Without the pictures, set down the records below word for word.

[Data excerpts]
§ §
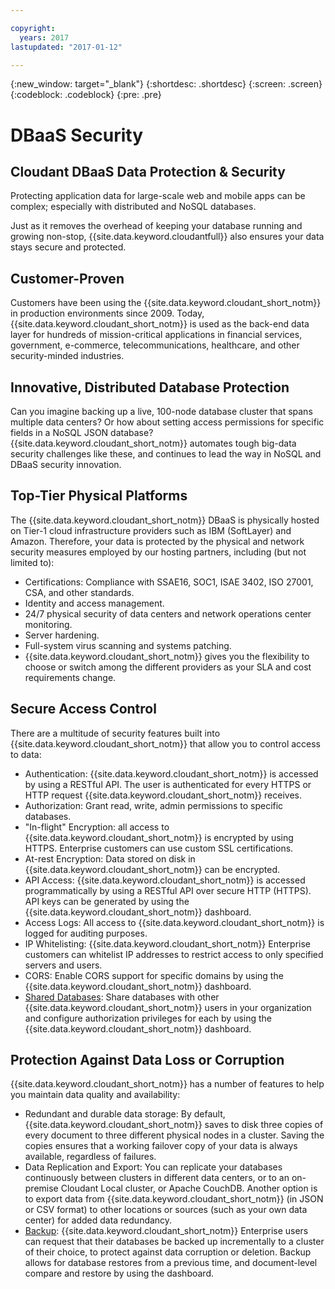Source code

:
 ```yaml
---

copyright:
  years: 2017
lastupdated: "2017-01-12"

---
```


{:new_window: target="_blank"}
{:shortdesc: .shortdesc}
{:screen: .screen}
{:codeblock: .codeblock}
{:pre: .pre}

# DBaaS Security

## Cloudant DBaaS Data Protection & Security

Protecting application data for large-scale web and mobile apps can be complex;
especially with distributed and NoSQL databases.

Just as it removes the overhead of keeping your database running and growing non-stop,
{{site.data.keyword.cloudantfull}} also ensures your data stays secure and protected.

## Customer-Proven

Customers have been using the {{site.data.keyword.cloudant_short_notm}} in production environments since 2009.
Today,
{{site.data.keyword.cloudant_short_notm}} is used as the back-end data layer
for hundreds of mission-critical applications in financial services,
government,
e-commerce,
telecommunications,
healthcare,
and other security-minded industries.

## Innovative, Distributed Database Protection

Can you imagine backing up a live,
100-node database cluster that spans multiple data centers?
Or how about setting access permissions for specific fields in a NoSQL JSON database?
{{site.data.keyword.cloudant_short_notm}} automates tough big-data security challenges like these,
and continues to lead the way in NoSQL and DBaaS security innovation.

## Top-Tier Physical Platforms

The {{site.data.keyword.cloudant_short_notm}} DBaaS is
physically hosted on Tier-1 cloud infrastructure providers such as
IBM (SoftLayer) and Amazon.
Therefore,
your data is protected by the physical and network security measures
employed by our hosting partners,
including (but not limited to):

-   Certifications: Compliance with SSAE16,
    SOC1,
    ISAE 3402,
    ISO 27001,
    CSA,
    and other standards.
-   Identity and access management.
-   24/7 physical security of data centers and network operations center monitoring.
-   Server hardening.
-   Full-system virus scanning and systems patching.
-   {{site.data.keyword.cloudant_short_notm}} gives you the flexibility to
    choose or switch among the different providers
    as your SLA and cost requirements change.

## Secure Access Control

There are a multitude of security features built into
{{site.data.keyword.cloudant_short_notm}} that allow you to control access to data:

-	Authentication: {{site.data.keyword.cloudant_short_notm}} is accessed
    by using a RESTful API.
    The user is authenticated for every HTTPS or HTTP request
    {{site.data.keyword.cloudant_short_notm}} receives.
-	Authorization: Grant read,
    write,
    admin permissions to specific databases.
-	"In-flight" Encryption: all access to
    {{site.data.keyword.cloudant_short_notm}} is encrypted by using HTTPS.
    Enterprise customers can use custom SSL certifications.
-	At-rest Encryption: Data stored on disk in
    {{site.data.keyword.cloudant_short_notm}} can be encrypted.
-	API Access: {{site.data.keyword.cloudant_short_notm}} is accessed programmatically
    by using a RESTful API over secure HTTP (HTTPS).
    API keys can be generated by using
    the {{site.data.keyword.cloudant_short_notm}} dashboard.
-	Access Logs: All access to {{site.data.keyword.cloudant_short_notm}}
    is logged for auditing purposes.
-	IP Whitelisting: {{site.data.keyword.cloudant_short_notm}} Enterprise customers
    can whitelist IP addresses to restrict access to only specified servers and users.
-	CORS: Enable CORS support for specific domains by using the
    {{site.data.keyword.cloudant_short_notm}} dashboard.
-	[Shared Databases](https://cloudant.com/blog/shared-databases-faq/): Share
    databases with other {{site.data.keyword.cloudant_short_notm}} users in
    your organization and configure authorization privileges for each by using
    the {{site.data.keyword.cloudant_short_notm}} dashboard.

## Protection Against Data Loss or Corruption

{{site.data.keyword.cloudant_short_notm}} has a number of features
to help you maintain data quality and availability:

-	Redundant and durable data storage: By default,
    {{site.data.keyword.cloudant_short_notm}} saves to disk three copies
    of every document to three different physical nodes in a cluster.
    Saving the copies ensures that a working failover copy of your data
    is always available,
    regardless of failures.
-	Data Replication and Export: You can replicate your databases continuously
    between clusters in different data centers,
    or to an on-premise Cloudant Local cluster,
    or Apache CouchDB.
    Another option is to export data from
    {{site.data.keyword.cloudant_short_notm}} (in JSON or CSV format)
    to other locations or sources (such as your own data center)
    for added data redundancy.
-	[Backup](../guides/backup-guide.html): {{site.data.keyword.cloudant_short_notm}}
    Enterprise users can request that their databases be
    backed up incrementally to a cluster of their choice,
    to protect against data corruption or deletion.
    Backup allows for database restores from a previous time,
    and document-level compare and restore by using the dashboard.
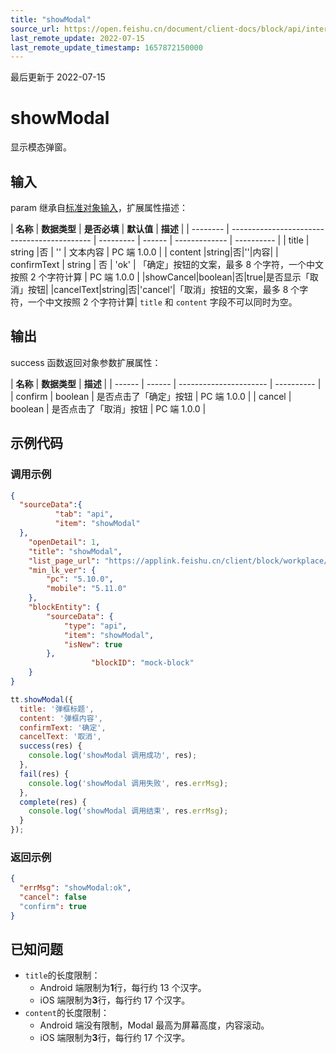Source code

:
 ```yaml
---
title: "showModal"
source_url: https://open.feishu.cn/document/client-docs/block/api/interface/showmodal
last_remote_update: 2022-07-15
last_remote_update_timestamp: 1657872150000
---
```

最后更新于 2022-07-15

# showModal

显示模态弹窗。

## 输入

param 继承自[标准对象输入](https://open.feishu.cn/document/uAjLw4CM/uYjL24iN/block/api/standard-object-input)，扩展属性描述：

| **名称** | **数据类型** | **是否必填** | **默认值** | **描述** |
| -------- | ------------------------------------------- | --------- | ------ | ------------- | ---------- |
| title | string |否 | '' | 文本内容 | PC 端 1.0.0 |
| content |string|否|''|内容|
| confirmText | string |  否 | 'ok' | 「确定」按钮的文案，最多 8 个字符，一个中文按照 2 个字符计算 | PC 端 1.0.0 |
|showCancel|boolean|否|true|是否显示「取消」按钮|
|cancelText|string|否|'cancel'|「取消」按钮的文案，最多 8 个字符，一个中文按照 2 个字符计算|
`title` 和 `content` 字段不可以同时为空。

## 输出

success 函数返回对象参数扩展属性：

| **名称** | **数据类型** | **描述**                 |
| ------ | ------ | ---------------------- | ---------- |
| confirm   | boolean | 是否点击了「确定」按钮 | PC 端 1.0.0 |
| cancel   | boolean | 是否点击了「取消」按钮 | PC 端 1.0.0 |

## 示例代码

### 调用示例
```json
{
  "sourceData":{
          "tab": "api",
          "item": "showModal"
  },
    "openDetail": 1, 
    "title": "showModal", 
    "list_page_url": "https://applink.feishu.cn/client/block/workplace/open?appId=cli_a00834ec56f8d01b%26blockTypeId=blk_610a40455f800004c32b6bb6%26sourceData=%7B%22tab%22%3A%22api%22%2C%22item%22%3A%22login%22%7D", 
    "min_lk_ver": {
        "pc": "5.10.0", 
        "mobile": "5.11.0"
    },
    "blockEntity": {
        "sourceData": {
            "type": "api",
            "item": "showModal",
            "isNew": true
        },
                  "blockID": "mock-block"
    }
}
```

```js
tt.showModal({
  title: '弹框标题',
  content: '弹框内容',
  confirmText: '确定',
  cancelText: '取消',
  success(res) {
    console.log('showModal 调用成功', res);
  },
  fail(res) {
    console.log('showModal 调用失败', res.errMsg);
  },
  complete(res) {
    console.log('showModal 调用结束', res.errMsg);
  }  
});
```
### 返回示例

```json
{
  "errMsg": "showModal:ok",
  "cancel": false
  "confirm": true
}
```

## 已知问题
- `title`的长度限制：
	- Android 端限制为**1**行，每行约 13 个汉字。
	- iOS 端限制为**3**行，每行约 17 个汉字。
- `content`的长度限制：
	- Android 端没有限制，Modal 最高为屏幕高度，内容滚动。
	- iOS 端限制为**3**行，每行约 17 个汉字。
§ §
# [Solution to this task]
Source code

:
 ```yaml
---

copyright:
  years: 2017
lastupdated: "2017-01-12"

---
```


{:new_window: target="_blank"}
{:shortdesc: .shortdesc}
{:screen: .screen}
{:codeblock: .codeblock}
{:pre: .pre}

# DBaaS Security

## Cloudant DBaaS Data Protection & Security

Protecting application data for large-scale web and mobile apps can be complex;
especially with distributed and NoSQL databases.

Just as it removes the overhead of keeping your database running and growing non-stop,
{{site.data.keyword.cloudantfull}} also ensures your data stays secure and protected.

## Customer-Proven

Customers have been using the {{site.data.keyword.cloudant_short_notm}} in production environments since 2009.
Today,
{{site.data.keyword.cloudant_short_notm}} is used as the back-end data layer
for hundreds of mission-critical applications in financial services,
government,
e-commerce,
telecommunications,
healthcare,
and other security-minded industries.

## Innovative, Distributed Database Protection

Can you imagine backing up a live,
100-node database cluster that spans multiple data centers?
Or how about setting access permissions for specific fields in a NoSQL JSON database?
{{site.data.keyword.cloudant_short_notm}} automates tough big-data security challenges like these,
and continues to lead the way in NoSQL and DBaaS security innovation.

## Top-Tier Physical Platforms

The {{site.data.keyword.cloudant_short_notm}} DBaaS is
physically hosted on Tier-1 cloud infrastructure providers such as
IBM (SoftLayer) and Amazon.
Therefore,
your data is protected by the physical and network security measures
employed by our hosting partners,
including (but not limited to):

-   Certifications: Compliance with SSAE16,
    SOC1,
    ISAE 3402,
    ISO 27001,
    CSA,
    and other standards.
-   Identity and access management.
-   24/7 physical security of data centers and network operations center monitoring.
-   Server hardening.
-   Full-system virus scanning and systems patching.
-   {{site.data.keyword.cloudant_short_notm}} gives you the flexibility to
    choose or switch among the different providers
    as your SLA and cost requirements change.

## Secure Access Control

There are a multitude of security features built into
{{site.data.keyword.cloudant_short_notm}} that allow you to control access to data:

-	Authentication: {{site.data.keyword.cloudant_short_notm}} is accessed
    by using a RESTful API.
    The user is authenticated for every HTTPS or HTTP request
    {{site.data.keyword.cloudant_short_notm}} receives.
-	Authorization: Grant read,
    write,
    admin permissions to specific databases.
-	"In-flight" Encryption: all access to
    {{site.data.keyword.cloudant_short_notm}} is encrypted by using HTTPS.
    Enterprise customers can use custom SSL certifications.
-	At-rest Encryption: Data stored on disk in
    {{site.data.keyword.cloudant_short_notm}} can be encrypted.
-	API Access: {{site.data.keyword.cloudant_short_notm}} is accessed programmatically
    by using a RESTful API over secure HTTP (HTTPS).
    API keys can be generated by using
    the {{site.data.keyword.cloudant_short_notm}} dashboard.
-	Access Logs: All access to {{site.data.keyword.cloudant_short_notm}}
    is logged for auditing purposes.
-	IP Whitelisting: {{site.data.keyword.cloudant_short_notm}} Enterprise customers
    can whitelist IP addresses to restrict access to only specified servers and users.
-	CORS: Enable CORS support for specific domains by using the
    {{site.data.keyword.cloudant_short_notm}} dashboard.
-	[Shared Databases](https://cloudant.com/blog/shared-databases-faq/): Share
    databases with other {{site.data.keyword.cloudant_short_notm}} users in
    your organization and configure authorization privileges for each by using
    the {{site.data.keyword.cloudant_short_notm}} dashboard.

## Protection Against Data Loss or Corruption

{{site.data.keyword.cloudant_short_notm}} has a number of features
to help you maintain data quality and availability:

-	Redundant and durable data storage: By default,
    {{site.data.keyword.cloudant_short_notm}} saves to disk three copies
    of every document to three different physical nodes in a cluster.
    Saving the copies ensures that a working failover copy of your data
    is always available,
    regardless of failures.
-	Data Replication and Export: You can replicate your databases continuously
    between clusters in different data centers,
    or to an on-premise Cloudant Local cluster,
    or Apache CouchDB.
    Another option is to export data from
    {{site.data.keyword.cloudant_short_notm}} (in JSON or CSV format)
    to other locations or sources (such as your own data center)
    for added data redundancy.
-	[Backup](../guides/backup-guide.html): {{site.data.keyword.cloudant_short_notm}}
    Enterprise users can request that their databases be
    backed up incrementally to a cluster of their choice,
    to protect against data corruption or deletion.
    Backup allows for database restores from a previous time,
    and document-level compare and restore by using the dashboard.
Source code

:
 ```yaml
---
title: "showModal"
source_url: https://open.feishu.cn/document/client-docs/block/api/interface/showmodal
last_remote_update: 2022-07-15
last_remote_update_timestamp: 1657872150000
---
```

最后更新于 2022-07-15

# showModal

显示模态弹窗。

## 输入

param 继承自[标准对象输入](https://open.feishu.cn/document/uAjLw4CM/uYjL24iN/block/api/standard-object-input)，扩展属性描述：

| **名称** | **数据类型** | **是否必填** | **默认值** | **描述** |
| -------- | ------------------------------------------- | --------- | ------ | ------------- | ---------- |
| title | string |否 | '' | 文本内容 | PC 端 1.0.0 |
| content |string|否|''|内容|
| confirmText | string |  否 | 'ok' | 「确定」按钮的文案，最多 8 个字符，一个中文按照 2 个字符计算 | PC 端 1.0.0 |
|showCancel|boolean|否|true|是否显示「取消」按钮|
|cancelText|string|否|'cancel'|「取消」按钮的文案，最多 8 个字符，一个中文按照 2 个字符计算|
`title` 和 `content` 字段不可以同时为空。

## 输出

success 函数返回对象参数扩展属性：

| **名称** | **数据类型** | **描述**                 |
| ------ | ------ | ---------------------- | ---------- |
| confirm   | boolean | 是否点击了「确定」按钮 | PC 端 1.0.0 |
| cancel   | boolean | 是否点击了「取消」按钮 | PC 端 1.0.0 |

## 示例代码

### 调用示例
```json
{
  "sourceData":{
          "tab": "api",
          "item": "showModal"
  },
    "openDetail": 1, 
    "title": "showModal", 
    "list_page_url": "https://applink.feishu.cn/client/block/workplace/open?appId=cli_a00834ec56f8d01b%26blockTypeId=blk_610a40455f800004c32b6bb6%26sourceData=%7B%22tab%22%3A%22api%22%2C%22item%22%3A%22login%22%7D", 
    "min_lk_ver": {
        "pc": "5.10.0", 
        "mobile": "5.11.0"
    },
    "blockEntity": {
        "sourceData": {
            "type": "api",
            "item": "showModal",
            "isNew": true
        },
                  "blockID": "mock-block"
    }
}
```

```js
tt.showModal({
  title: '弹框标题',
  content: '弹框内容',
  confirmText: '确定',
  cancelText: '取消',
  success(res) {
    console.log('showModal 调用成功', res);
  },
  fail(res) {
    console.log('showModal 调用失败', res.errMsg);
  },
  complete(res) {
    console.log('showModal 调用结束', res.errMsg);
  }  
});
```
### 返回示例

```json
{
  "errMsg": "showModal:ok",
  "cancel": false
  "confirm": true
}
```

## 已知问题
- `title`的长度限制：
	- Android 端限制为**1**行，每行约 13 个汉字。
	- iOS 端限制为**3**行，每行约 17 个汉字。
- `content`的长度限制：
	- Android 端没有限制，Modal 最高为屏幕高度，内容滚动。
	- iOS 端限制为**3**行，每行约 17 个汉字。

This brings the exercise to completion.